Decode unicode control characters in JSON string

Question

Situation

I'm importing huge JSON files into a database. It contains fields that were filled in by users using an online wysiwyg editor. This allowed them to also paste in special characters, typically copied from a MS Word document.

Problem

After decoding the JSON file, a couple of special characters are left out.
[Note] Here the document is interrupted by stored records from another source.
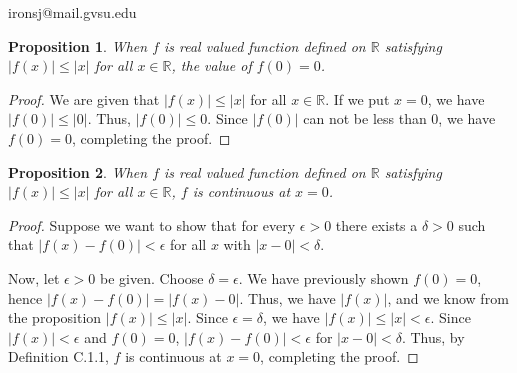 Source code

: \documentclass[11 pt]{article}
\newtheorem{proposition}{Proposition}
\newcommand{\newpar}{\vspace{.15in}\noindent}
\begin{document}
\noindent ironsj@mail.gvsu.edu
\newpar
\begin{proposition}
When $f$ is real valued function defined on $\mathbb{R}$ satisfying $\lvert f(x)\rvert\le\lvert x\rvert$ for all $x\in\mathbb{R}$, the value of $f(0)=0$.

\end{proposition}
\begin{proof}
We are given that $\lvert f(x)\rvert\le\lvert x\rvert$ for all $x\in\mathbb{R}$. If we put $x=0$, we have $\lvert f(0)\rvert\le\lvert 0\rvert$. Thus, $\lvert f(0)\rvert\le0$. Since $\lvert f(0)\rvert$ can not be less than 0, we have $f(0)=0$, completing the proof. 

\end{proof}

\newpar
\begin{proposition}
When $f$ is real valued function defined on $\mathbb{R}$ satisfying $\lvert f(x)\rvert\le\lvert x\rvert$ for all $x\in\mathbb{R}$, $f$ is continuous at $x=0$.

\end{proposition}
\begin{proof}
Suppose we want to show that for every $\epsilon>0$ there exists a $\delta>0$ such that $\mid f(x)-f(0)\mid<\epsilon$ for all $x$ with $\mid x-0\mid<\delta$. 

\newpar
Now, let $\epsilon>0$ be given. Choose $\delta=\epsilon$. We have previously shown $f(0)=0$, hence $\lvert f(x)-f(0)\rvert=\lvert f(x)-0\rvert$. Thus, we have $\lvert f(x)\rvert$, and we know from the proposition $\lvert f(x)\rvert\le\lvert x\rvert$. Since $\epsilon=\delta$, we have $\lvert f(x)\rvert\le\lvert x\rvert<\epsilon$. Since $\lvert f(x)\rvert<\epsilon$ and $f(0)=0$, $\lvert f(x)-f(0)\rvert<\epsilon$ for $\lvert x-0\rvert<\delta$. Thus, by Definition C.1.1, $f$ is continuous at $x=0$, completing the proof.
\end{proof}
\end{document}
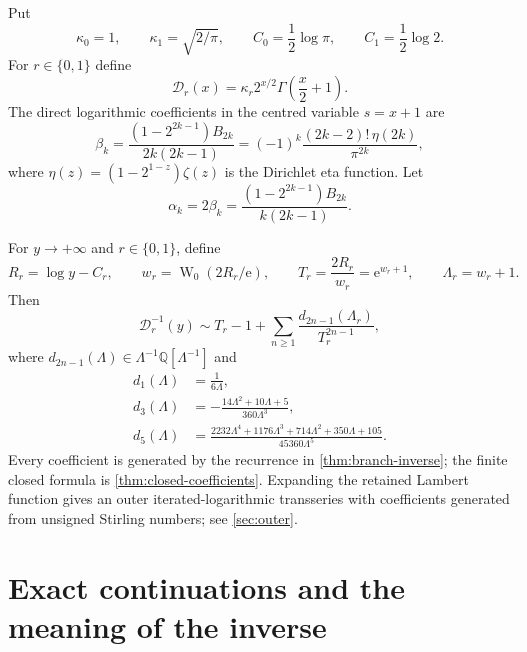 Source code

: \documentclass[11pt,a4paper,oneside]{article}
\theoremstyle{plain}
\theoremstyle{definition}
\theoremstyle{remark}
\newcommand{\e}{\mathrm e}
\newcommand{\Q}{\mathbb Q}
\newcommand{\W}{\operatorname W}
\newcommand{\D}{\mathcal D}
\newcommand{\etaD}{\eta}
\begin{document}
Put
\begin{equation}
 \kappa_0=1,\qquad \kappa_1=\sqrt{2/\pi},
 \qquad
 C_0=\frac12\log\pi,\qquad C_1=\frac12\log2.
 \label{eq:constants}
\end{equation}
For $r\in\{0,1\}$ define
\begin{equation}
 \D_r(x)=\kappa_r2^{x/2}\Gamma\!\left(\frac{x}{2}+1\right).
 \label{eq:Dr-def}
\end{equation}
The direct logarithmic coefficients in the centred variable $s=x+1$ are
\begin{equation}
 \beta_k=\frac{(1-2^{2k-1})B_{2k}}{2k(2k-1)}
 =(-1)^k\frac{(2k-2)!\,\etaD(2k)}{\pi^{2k}},
 \label{eq:beta-def}
\end{equation}
where $\etaD(z)=(1-2^{1-z})\zeta(z)$ is the Dirichlet eta function.  Let
\begin{equation}
 \alpha_k=2\beta_k
 =\frac{(1-2^{2k-1})B_{2k}}{k(2k-1)}.
 \label{eq:alpha-def}
\end{equation}

\begin{mainbox}
For $y\to+\infty$ and $r\in\{0,1\}$, define
\begin{equation}
 R_r=\log y-C_r,
 \qquad w_r=\W_0(2R_r/\e),
 \qquad T_r=\frac{2R_r}{w_r}=\e^{w_r+1},
 \qquad \Lambda_r=w_r+1.
 \label{eq:inverse-core-summary}
\end{equation}
Then
\begin{equation}
 \D_r^{-1}(y)
 \sim T_r-1+\sum_{n\ge1}
 \frac{d_{2n-1}(\Lambda_r)}{T_r^{2n-1}},
 \label{eq:inverse-main-summary}
\end{equation}
where $d_{2n-1}(\Lambda)\in
\Lambda^{-1}\Q[\Lambda^{-1}]$ and
\begin{align}
 d_1(\Lambda)&=\frac{1}{6\Lambda},
 \label{eq:d1-summary}\\
 d_3(\Lambda)&=-\frac{14\Lambda^2+10\Lambda+5}
 {360\Lambda^3},
 \label{eq:d3-summary}\\
 d_5(\Lambda)&=\frac{2232\Lambda^4+1176\Lambda^3+714\Lambda^2
 +350\Lambda+105}{45360\Lambda^5}.
 \label{eq:d5-summary}
\end{align}
Every coefficient is generated by the recurrence in
\cref{thm:branch-inverse}; the finite closed formula is
\cref{thm:closed-coefficients}.  Expanding the retained Lambert function gives
an outer iterated-logarithmic transseries with coefficients generated from
unsigned Stirling numbers; see \cref{sec:outer}.
\end{mainbox}

\section{Exact continuations and the meaning of the inverse}
\label{sec:continuations}
\end{document}
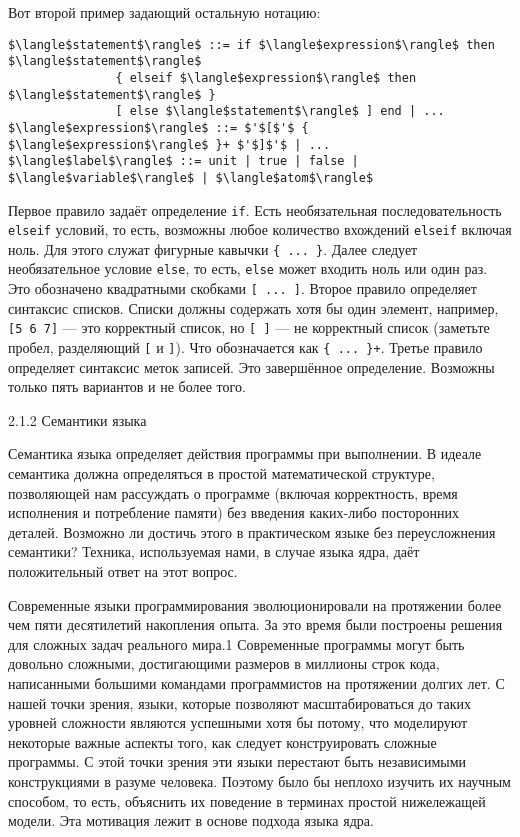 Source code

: Вот второй пример задающий остальную нотацию:

\begin{lstlisting}
$\langle$statement$\rangle$ ::= if $\langle$expression$\rangle$ then $\langle$statement$\rangle$
               { elseif $\langle$expression$\rangle$ then $\langle$statement$\rangle$ }
               [ else $\langle$statement$\rangle$ ] end | ...
$\langle$expression$\rangle$ ::= $'$[$'$ { $\langle$expression$\rangle$ }+ $'$]$'$ | ...
$\langle$label$\rangle$ ::= unit | true | false | $\langle$variable$\rangle$ | $\langle$atom$\rangle$
\end{lstlisting}

Первое правило задаёт определение \lstinline|if|. Есть необязательная последовательность \lstinline|elseif| условий, то есть, возможны любое количество вхождений \lstinline|elseif| включая ноль. Для этого служат фигурные кавычки \lstinline|{ ... }|. Далее следует необязательное условие \lstinline|else|, то есть, \lstinline|else| может входить ноль или один раз. Это обозначено квадратными скобками \lstinline|[ ... ]|. Второе правило определяет синтаксис списков. Списки должны содержать хотя бы один элемент, например, \lstinline|[5 6 7]| --- это корректный список, но \lstinline|[ ]| --- не корректный список (заметьте пробел, разделяющий \lstinline|[| и \lstinline|]|). Что обозначается как \lstinline|{ ... }+|. Третье правило определяет синтаксис меток записей. Это завершённое определение. Возможны только пять вариантов и не более того.

2.1.2 Семантики языка

Семантика языка определяет действия программы при выполнении. В идеале семантика должна определяться в простой математической структуре, позволяющей нам рассуждать о программе (включая корректность, время исполнения и потребление памяти) без введения каких-либо посторонних деталей. Возможно ли достичь этого в практическом языке без переусложнения семантики? Техника, используемая нами, в случае языка ядра, даёт положительный ответ на этот вопрос.

Современные языки программирования эволюционировали на протяжении более чем пяти десятилетий накопления опыта. За это время были построены решения для сложных задач реального мира.1 Современные программы могут быть довольно сложными, достигающими размеров в миллионы строк кода, написанными большими командами программистов на протяжении долгих лет. С нашей точки зрения, языки, которые позволяют масштабироваться до таких уровней сложности являются успешными хотя бы потому, что моделируют некоторые важные аспекты того, как следует конструировать сложные программы. С этой точки зрения эти языки перестают быть независимыми конструкциями в разуме человека. Поэтому было бы неплохо изучить их научным способом, то есть, объяснить их поведение в терминах простой нижележащей модели. Эта мотивация лежит в основе подхода языка ядра.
Turns out most of them are unicode control characters for example † which is character U+0086.

Example

<?php
$json = '{"test": "start \u0086 end"}';
$decoded = json_decode($json);
echo $decoded->test . PHP_EOL;

Output:

start  end

Expected output:

start † end

Temporary fix

For the moment I applied this dirty fix, but I'm still looking for a more elegant way to replace all unicode characters.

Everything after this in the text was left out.